--- RECORDS FOR THE EXERCISE Enclosed Below ---
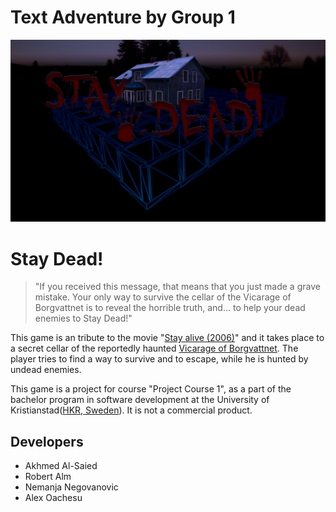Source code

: ﻿# Text Adventure by Group 1

![](https://raw.githubusercontent.com/FruityFrew/Text_Adventure_Group_1/master/coverForReadMe.jpg?token=ADzo6Zv2gFo8dBT8q643cpF_kiGzRNt_ks5cQmhGwA%3D%3D)

# Stay  Dead!


> "If you received this message, that means that you just made a grave mistake. Your only way to survive the cellar of the Vicarage of Borgvattnet is to reveal the horrible truth, and... to help your dead enemies to Stay Dead!"




This game is an tribute to the movie "[Stay alive (2006)](https://en.wikipedia.org/wiki/Stay_Alive)" and it takes place to a secret cellar of the reportedly haunted [Vicarage of Borgvattnet](https://en.wikipedia.org/wiki/Borgvattnet). The player tries to find a way to survive and to escape, while he is hunted by undead enemies.

This game is a project for course "Project Course 1", as a part of the bachelor program in software development at the University of Kristianstad([HKR, Sweden](https://www.hkr.se)).
It is not a commercial product.


##	Developers

- Akhmed Al-Saied 
- Robert Alm
- Nemanja Negovanovic
- Alex Oachesu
--- End of Enclosed RECORDS FOR THE EXERCISE ---
WHAT IS NEEDED
The lines from the one containing "This game is a project" to the final line of the listing above must be set down exactly, both included.

OUTPUT FOR THIS TASK
This game is a project for course "Project Course 1", as a part of the bachelor program in software development at the University of Kristianstad([HKR, Sweden](https://www.hkr.se)).
It is not a commercial product.


##	Developers

- Akhmed Al-Saied 
- Robert Alm
- Nemanja Negovanovic
- Alex Oachesu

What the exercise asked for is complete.